▶ **Your objective**
Find every line in the data that contains the word "meio". Return each of those lines.

[Collected data]

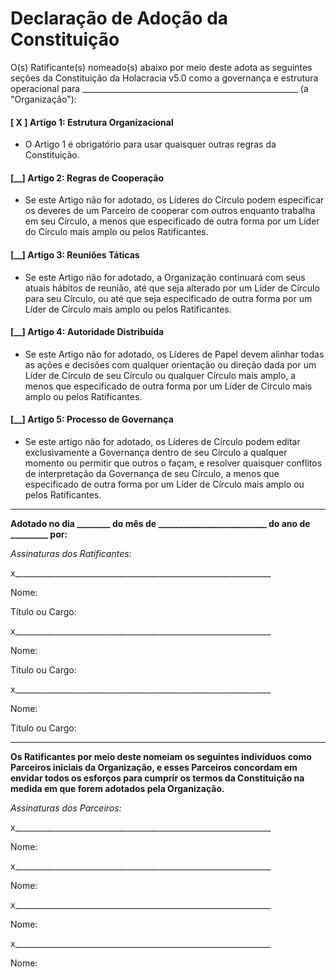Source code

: Declaração de Adoção da Constituição
====================================

O(s) Ratificante(s) nomeado(s) abaixo por meio deste adota as seguintes seções da Constituição da Holacracia v5.0 como a governança e estrutura operacional para
 \_\_\_\_\_\_\_\_\_\_\_\_\_\_\_\_\_\_\_\_\_\_\_\_\_\_\_\_\_\_\_\_\_\_\_\_\_\_\_\_\_\_\_\_\_\_\_\_\_\_\_\_\_\_ (a "Organização"):

#### [ X ] Artigo 1: Estrutura Organizacional

- O Artigo 1 é obrigatório para usar quaisquer outras regras da Constituição.

#### [\_\_] Artigo 2: Regras de Cooperação

- Se este Artigo não for adotado, os Líderes do Círculo podem especificar os deveres de um Parceiro de cooperar com outros enquanto trabalha em seu Círculo, a menos que especificado de outra forma por um Líder do Círculo mais amplo ou pelos Ratificantes.

#### [\_\_] Artigo 3: Reuniões Táticas

- Se este Artigo não for adotado, a Organização continuará com seus atuais hábitos de reunião, até que seja alterado por um Líder de Círculo para seu Círculo, ou até que seja especificado de outra forma por um Líder de Círculo mais amplo ou pelos Ratificantes.

#### [\_\_] Artigo 4: Autoridade Distribuída

- Se este Artigo não for adotado, os Líderes de Papel devem alinhar todas as ações e decisões com qualquer orientação ou direção dada por um Líder de Círculo de seu Círculo ou qualquer Círculo mais amplo, a menos que especificado de outra forma por um Líder de Círculo mais amplo ou pelos Ratificantes.

#### [\_\_] Artigo 5: Processo de Governança

- Se este artigo não for adotado, os Líderes de Círculo podem editar exclusivamente a Governança dentro de seu Círculo a qualquer momento ou permitir que outros o façam, e resolver quaisquer conflitos de interpretação da Governança de seu Círculo, a menos que especificado de outra forma por um Líder de Círculo mais amplo ou pelos Ratificantes.

---

**Adotado no dia \_\_\_\_\_\_\_\_ do mês de \_\_\_\_\_\_\_\_\_\_\_\_\_\_\_\_\_\_\_\_\_\_\_\_\_\_ do ano de \_\_\_\_\_\_\_\_\_ por:**

*Assinaturas dos Ratificantes:*

x\_\_\_\_\_\_\_\_\_\_\_\_\_\_\_\_\_\_\_\_\_\_\_\_\_\_\_\_\_\_\_\_\_\_\_\_\_\_\_\_\_\_\_\_\_\_\_\_\_\_\_\_\_\_\_\_\_\_\_\_\_\_\_\_

Nome:

Título ou Cargo:

x\_\_\_\_\_\_\_\_\_\_\_\_\_\_\_\_\_\_\_\_\_\_\_\_\_\_\_\_\_\_\_\_\_\_\_\_\_\_\_\_\_\_\_\_\_\_\_\_\_\_\_\_\_\_\_\_\_\_\_\_\_\_\_\_

Nome:

Título ou Cargo:

x\_\_\_\_\_\_\_\_\_\_\_\_\_\_\_\_\_\_\_\_\_\_\_\_\_\_\_\_\_\_\_\_\_\_\_\_\_\_\_\_\_\_\_\_\_\_\_\_\_\_\_\_\_\_\_\_\_\_\_\_\_\_\_\_

Nome:

Título ou Cargo:

---

**Os Ratificantes por meio deste nomeiam os seguintes indivíduos como Parceiros iniciais da Organização, e esses Parceiros concordam em envidar todos os esforços para cumprir os termos da Constituição na medida em que forem adotados pela Organização.**

*Assinaturas dos Parceiros:*

x\_\_\_\_\_\_\_\_\_\_\_\_\_\_\_\_\_\_\_\_\_\_\_\_\_\_\_\_\_\_\_\_\_\_\_\_\_\_\_\_\_\_\_\_\_\_\_\_\_\_\_\_\_\_\_\_\_\_\_\_\_\_\_\_

Nome:

x\_\_\_\_\_\_\_\_\_\_\_\_\_\_\_\_\_\_\_\_\_\_\_\_\_\_\_\_\_\_\_\_\_\_\_\_\_\_\_\_\_\_\_\_\_\_\_\_\_\_\_\_\_\_\_\_\_\_\_\_\_\_\_\_

Nome:

x\_\_\_\_\_\_\_\_\_\_\_\_\_\_\_\_\_\_\_\_\_\_\_\_\_\_\_\_\_\_\_\_\_\_\_\_\_\_\_\_\_\_\_\_\_\_\_\_\_\_\_\_\_\_\_\_\_\_\_\_\_\_\_\_

Nome:

x\_\_\_\_\_\_\_\_\_\_\_\_\_\_\_\_\_\_\_\_\_\_\_\_\_\_\_\_\_\_\_\_\_\_\_\_\_\_\_\_\_\_\_\_\_\_\_\_\_\_\_\_\_\_\_\_\_\_\_\_\_\_\_\_

Nome:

▶ **Result of the task**
O(s) Ratificante(s) nomeado(s) abaixo por meio deste adota as seguintes seções da Constituição da Holacracia v5.0 como a governança e estrutura operacional para
**Os Ratificantes por meio deste nomeiam os seguintes indivíduos como Parceiros iniciais da Organização, e esses Parceiros concordam em envidar todos os esforços para cumprir os termos da Constituição na medida em que forem adotados pela Organização.**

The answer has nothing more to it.